If we had piles of Pu-240 we could use RTGs, though they wouldn't be very efficient considering the amount of mass we'd have to send.

Running a naked reactor doesn't sound so bad considering there's no atmosphere or water sources to poison -- just stay away from the reactor. Running a steam turbine shouldn't be too hard, but it probably can't be serviced -- if it breaks, you replace it.

Sealed free piston Stirling engines might be even lower maintenance and can provide a number of kilowatts pretty simply. Couple with a fast reactor or a combined fuel moderator solution alas TRIGA should work.
I suppose that a nuke could work out better than the PM-3A did for McMurdo back in 1962.
Dump 3 large solar arrays at 120 degrees on the moon. Run a large power cable 11k km around. You have continuous power.
To make your power go further, we'd want some impressive insulation in our structures. Aerogel comes to mind, but it's low density and fragility means shipping it by rocket from Earth wouldn't work. However it may be possible to make it locally - the moon has lots of aluminum oxide, but we'd have to ship the water & alcohol needed for synthesis. Removing the water and alcohol after the aerogel structure gets created is done with freeze-drying, something that is easy on the moon, and the water + alcohol can probably be recovered for reuse in the next batch.

Downside to aerogel? It makes for a lousy micro-meteoroid and radiation blocker, unlike something like rockwool that masses more.

One could make low density glass foam on the moon simply by dissolving some volatile in molten glass, then spraying the melt into vacuum.
The moon is a near vacuum, so aerogel is the wrong approach. The main form of heat loss is radiative, and the way to reduce radiative loss is with many layers of shiny things. This works like the superinsulation between layers of a Dewar flask.
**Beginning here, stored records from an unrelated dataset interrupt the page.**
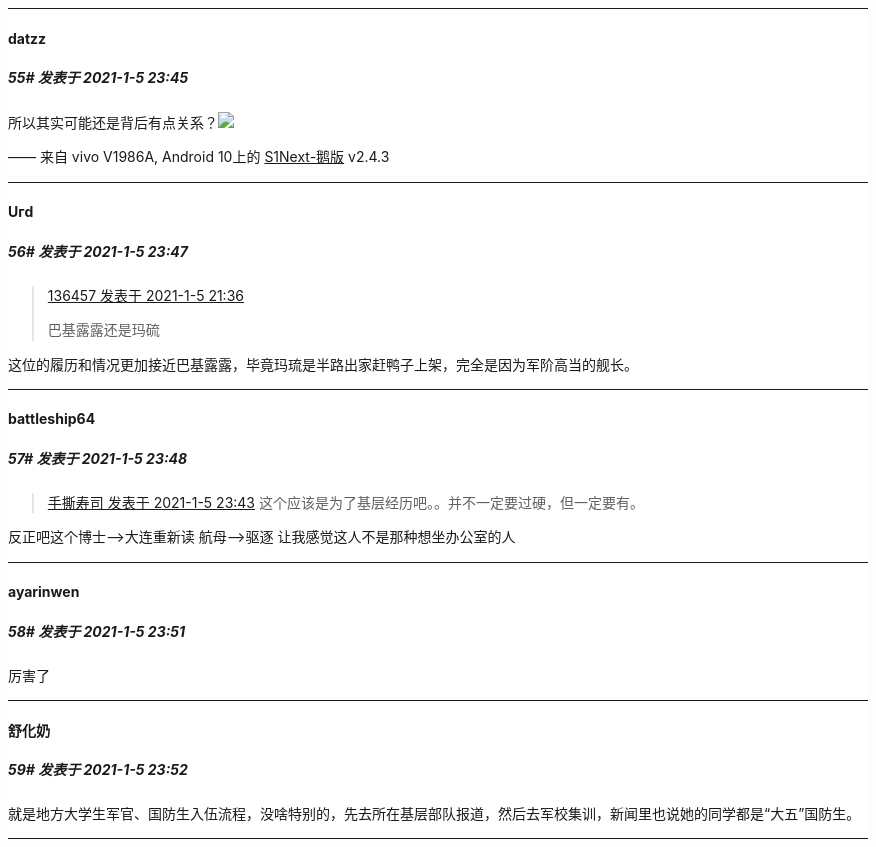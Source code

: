 
-----

####  datzz  
##### 55#       发表于 2021-1-5 23:45


所以其实可能还是背后有点关系？<img src="https://static.saraba1st.com/image/smiley/face2017/068.png" referrerpolicy="no-referrer">

—— 来自 vivo V1986A, Android 10上的 [S1Next-鹅版](https://github.com/ykrank/S1-Next/releases) v2.4.3


-----

####  Uгd  
##### 56#       发表于 2021-1-5 23:47


<blockquote><a href="httphttps://bbs.saraba1st.com/2b/forum.php?mod=redirect&amp;goto=findpost&amp;pid=49948812&amp;ptid=1981360" target="_blank">136457 发表于 2021-1-5 21:36</a>

巴基露露还是玛硫</blockquote>
这位的履历和情况更加接近巴基露露，毕竟玛琉是半路出家赶鸭子上架，完全是因为军阶高当的舰长。


-----

####  battleship64  
##### 57#       发表于 2021-1-5 23:48


<blockquote><a href="httphttps://bbs.saraba1st.com/2b/forum.php?mod=redirect&amp;goto=findpost&amp;pid=49950041&amp;ptid=1981360" target="_blank">手撕寿司 发表于 2021-1-5 23:43</a>
这个应该是为了基层经历吧。。并不一定要过硬，但一定要有。</blockquote>
反正吧这个博士——&gt;大连重新读
航母——&gt;驱逐
让我感觉这人不是那种想坐办公室的人


-----

####  ayarinwen  
##### 58#       发表于 2021-1-5 23:51


厉害了


-----

####  舒化奶  
##### 59#       发表于 2021-1-5 23:52


就是地方大学生军官、国防生入伍流程，没啥特别的，先去所在基层部队报道，然后去军校集训，新闻里也说她的同学都是“大五”国防生。


-----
It could be literally a layered structure or a filling of shiny fluffy stuff inside something else. This will dramatically outperform mineral wool or really anything practical on Earth. All this insulation goes on the outside, vacuum side of whatever pressure vessel people live in.

To the extent the lunar atmosphere is dense enough to cause meaningful conductive loss, one could pump a better vacuum inside the insulation. The pressure difference between this high vacuum and the lunar atmosphere would be low, so the mechanical strength needed for whatever container holds it would be corresponding low. (This seems very unlikely to be a problem at all. The moon’s atmosphere has an extremely low pressure. Offgassing from the insulation seems like a bigger concern.

Just hang your room from a wire (or 3) and wrap the thing in aluminized (or gold) mylar reflector. You've got an almost perfect thermos. Pretty quickly, you'll have to dump waste heat. Now cooling is pretty easy since just need a radiator in shadow. You could run a full on heat pump if you wanted to collect and store power, but this isn't like earth where there's an atmosphere with wind and rain. Or a place where there isn't always a significant solid angle of 3k space to radiate to, most of the sky is always night.

It's just weird to me that they wouldn't go to the interesting and water/gas rich craters perpetually at the terminator. You've always got power there... just start digging.

TLDR: they talked about it.
Nuke the moon! Right now the topography of the poles necessitates quite tall towers to get into perpetual sunlight; but a bunch of judiciously placed nukes could easily take away most of the shadow-bringers (crater rims) and reduce the tower height necessary to get up into perpetual light to a small fraction of what it would be now.

Just remember: nuke first, then colonize. So, sooner rather than later.

Mr. Teller, any thoughts on how to create canals on Mars?